Use OpenAI, Anthropic, Gemini, Ollama, and OpenAI-compatible backends inside VS Code Copilot Chat through one extension.

The extension contributes a single vendor, OmniChat, to Copilot's language model system. Each model group in Chat: Manage Language Models points at one configured providerId, so removing a group only removes the Copilot-side mount.
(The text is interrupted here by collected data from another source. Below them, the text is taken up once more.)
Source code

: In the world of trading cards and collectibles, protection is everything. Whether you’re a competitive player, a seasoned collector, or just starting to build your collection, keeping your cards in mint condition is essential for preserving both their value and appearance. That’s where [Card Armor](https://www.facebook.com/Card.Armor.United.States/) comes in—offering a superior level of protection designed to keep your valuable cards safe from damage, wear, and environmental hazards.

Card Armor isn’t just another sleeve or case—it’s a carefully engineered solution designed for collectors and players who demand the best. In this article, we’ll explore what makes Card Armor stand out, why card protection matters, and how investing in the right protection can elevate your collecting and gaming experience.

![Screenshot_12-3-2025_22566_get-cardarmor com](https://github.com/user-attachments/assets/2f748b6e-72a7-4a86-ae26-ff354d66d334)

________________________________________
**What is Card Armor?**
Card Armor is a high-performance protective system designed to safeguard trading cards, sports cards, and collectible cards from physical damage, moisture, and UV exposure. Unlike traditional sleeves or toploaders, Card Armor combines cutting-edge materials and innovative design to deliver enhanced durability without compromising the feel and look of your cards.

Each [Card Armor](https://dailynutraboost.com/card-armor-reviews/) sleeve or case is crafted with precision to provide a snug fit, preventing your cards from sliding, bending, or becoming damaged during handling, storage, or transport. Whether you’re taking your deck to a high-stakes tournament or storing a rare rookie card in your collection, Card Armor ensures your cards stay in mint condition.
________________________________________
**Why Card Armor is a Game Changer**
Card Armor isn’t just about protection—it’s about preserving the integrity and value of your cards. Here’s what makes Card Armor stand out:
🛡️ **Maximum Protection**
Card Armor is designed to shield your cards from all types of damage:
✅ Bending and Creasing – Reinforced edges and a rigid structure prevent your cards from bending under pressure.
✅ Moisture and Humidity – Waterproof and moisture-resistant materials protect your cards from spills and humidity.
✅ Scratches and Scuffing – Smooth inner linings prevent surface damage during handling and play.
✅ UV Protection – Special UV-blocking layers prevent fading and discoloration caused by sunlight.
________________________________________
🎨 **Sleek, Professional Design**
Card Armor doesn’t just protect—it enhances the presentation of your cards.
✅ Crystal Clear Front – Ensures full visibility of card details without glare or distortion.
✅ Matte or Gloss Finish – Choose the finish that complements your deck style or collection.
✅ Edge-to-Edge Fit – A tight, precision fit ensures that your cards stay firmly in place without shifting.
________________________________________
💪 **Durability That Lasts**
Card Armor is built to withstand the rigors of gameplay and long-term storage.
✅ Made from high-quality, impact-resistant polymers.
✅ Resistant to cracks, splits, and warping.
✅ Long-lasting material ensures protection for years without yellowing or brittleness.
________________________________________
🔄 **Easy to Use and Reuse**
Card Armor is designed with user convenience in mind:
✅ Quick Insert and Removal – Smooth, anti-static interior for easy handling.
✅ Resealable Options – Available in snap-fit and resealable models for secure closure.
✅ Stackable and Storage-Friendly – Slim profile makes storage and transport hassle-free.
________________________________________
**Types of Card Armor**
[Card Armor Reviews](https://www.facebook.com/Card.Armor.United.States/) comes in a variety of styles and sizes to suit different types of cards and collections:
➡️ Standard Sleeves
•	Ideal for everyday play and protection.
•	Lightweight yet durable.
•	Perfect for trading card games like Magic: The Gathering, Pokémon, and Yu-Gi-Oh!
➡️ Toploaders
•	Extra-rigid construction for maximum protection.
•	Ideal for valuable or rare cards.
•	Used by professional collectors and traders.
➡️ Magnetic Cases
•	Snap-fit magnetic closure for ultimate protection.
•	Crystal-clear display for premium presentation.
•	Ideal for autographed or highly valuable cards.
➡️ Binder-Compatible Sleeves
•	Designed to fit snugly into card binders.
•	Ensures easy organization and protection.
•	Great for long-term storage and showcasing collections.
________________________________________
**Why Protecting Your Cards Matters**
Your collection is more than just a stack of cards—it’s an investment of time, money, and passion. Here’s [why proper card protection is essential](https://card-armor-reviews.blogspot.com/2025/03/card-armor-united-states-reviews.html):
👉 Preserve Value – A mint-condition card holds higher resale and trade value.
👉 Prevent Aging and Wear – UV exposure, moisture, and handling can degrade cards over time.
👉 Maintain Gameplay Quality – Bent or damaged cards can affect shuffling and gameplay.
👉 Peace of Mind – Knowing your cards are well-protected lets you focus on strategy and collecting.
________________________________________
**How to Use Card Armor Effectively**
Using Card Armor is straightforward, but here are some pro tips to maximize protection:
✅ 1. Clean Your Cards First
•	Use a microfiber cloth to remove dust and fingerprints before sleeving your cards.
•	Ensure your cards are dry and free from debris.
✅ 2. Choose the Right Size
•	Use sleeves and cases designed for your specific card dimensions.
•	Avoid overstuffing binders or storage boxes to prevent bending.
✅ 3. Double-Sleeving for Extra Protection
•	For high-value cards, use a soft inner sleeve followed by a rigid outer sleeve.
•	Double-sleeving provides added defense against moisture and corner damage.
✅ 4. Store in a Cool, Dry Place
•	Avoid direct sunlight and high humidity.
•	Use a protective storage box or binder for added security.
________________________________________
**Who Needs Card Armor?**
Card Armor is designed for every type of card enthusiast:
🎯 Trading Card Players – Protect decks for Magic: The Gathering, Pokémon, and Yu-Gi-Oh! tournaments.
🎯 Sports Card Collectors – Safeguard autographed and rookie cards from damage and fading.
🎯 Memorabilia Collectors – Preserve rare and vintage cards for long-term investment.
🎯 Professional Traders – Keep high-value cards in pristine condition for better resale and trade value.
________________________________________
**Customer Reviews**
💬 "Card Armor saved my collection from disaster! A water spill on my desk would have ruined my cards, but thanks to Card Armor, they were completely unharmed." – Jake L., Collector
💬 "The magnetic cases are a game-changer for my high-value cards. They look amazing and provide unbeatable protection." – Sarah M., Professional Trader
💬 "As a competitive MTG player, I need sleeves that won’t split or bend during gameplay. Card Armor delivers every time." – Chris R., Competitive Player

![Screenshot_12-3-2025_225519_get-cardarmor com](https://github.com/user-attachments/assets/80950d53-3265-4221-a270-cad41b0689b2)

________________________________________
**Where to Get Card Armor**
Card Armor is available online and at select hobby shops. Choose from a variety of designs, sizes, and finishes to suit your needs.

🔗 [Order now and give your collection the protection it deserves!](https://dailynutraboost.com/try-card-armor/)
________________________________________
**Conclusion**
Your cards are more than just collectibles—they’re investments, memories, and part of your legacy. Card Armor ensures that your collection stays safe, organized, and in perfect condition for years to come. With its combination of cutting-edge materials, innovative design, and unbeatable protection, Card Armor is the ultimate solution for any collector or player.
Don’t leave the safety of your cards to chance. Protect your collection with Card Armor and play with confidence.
Your own omnichat.providers, omnichat.models, and stored API keys stay intact.

Features

  • Native adapters for openai, openai-responses, anthropic, gemini, and ollama
  • Provider-level connection settings with model-level overrides
  • Per-provider API keys stored in VS Code Secret Storage
  • Native Copilot model management via Chat: Manage Language Models
  • Stable internal model routing with clean picker labels
  • Retry, delay, custom headers, and system-prompt interception
  • Optional model variants via configId
  • Commit message generation command

How It Works

There are three layers:

  1. omnichat.providers Defines backend connections such as baseUrl, apiMode, and shared headers.
  2. omnichat.models Defines the actual models shown in Copilot, each mapped to a provider via provider or owned_by.
  3. Chat: Manage Language Models Creates Copilot model groups that attach one providerId to the OmniChat vendor.

Deleting a Copilot group does not delete OmniChat settings or OmniChat secrets.

Requirements

  • VS Code 1.104+
  • GitHub Copilot Chat installed

Setup

1. Install the extension

Install the VSIX or install from Open VSX after publishing.

2. Define providers

Add provider backends in settings.json:

"omnichat.providers": [
  {
    "id": "openai",
    "baseUrl": "https://api.openai.com/v1",
    "apiMode": "openai"
  },
  {
    "id": "anthropic",
    "baseUrl": "https://api.anthropic.com",
    "apiMode": "anthropic",
    "headers": {
      "anthropic-version": "2023-06-01"
    }
  },
  {
    "id": "ollama",
    "baseUrl": "http://localhost:11434",
    "apiMode": "ollama"
  }
]

3. Define models

Each model must point at a provider:

"omnichat.models": [
  {
    "id": "gpt-5.4",
    "provider": "openai",
    "context_length": 128000,
    "max_completion_tokens": 8192,
    "vision": true
  },
  {
    "id": "gpt-5.4",
    "provider": "openai",
    "configId": "reasoning",
    "reasoning_effort": "high",
    "max_completion_tokens": 16384
  },
  {
    "id": "claude-sonnet-4",
    "provider": "anthropic",
    "max_tokens": 8192,
    "thinking": {
      "type": "enabled",
      "budget_tokens": 4096
    }
  },
  {
    "id": "llama3.1:70b",
    "provider": "ollama",
    "num_ctx": 32768,
    "temperature": 0.4
  }
]

4. Add or edit a provider

Run:

OmniChat: Edit Provider

This flow lets you:

  • Pick an existing provider and edit its apiMode, baseUrl, and API key
  • Add a new provider with the same form

Provider API keys are stored in VS Code Secret Storage under omnichat.apiKey.<providerId>.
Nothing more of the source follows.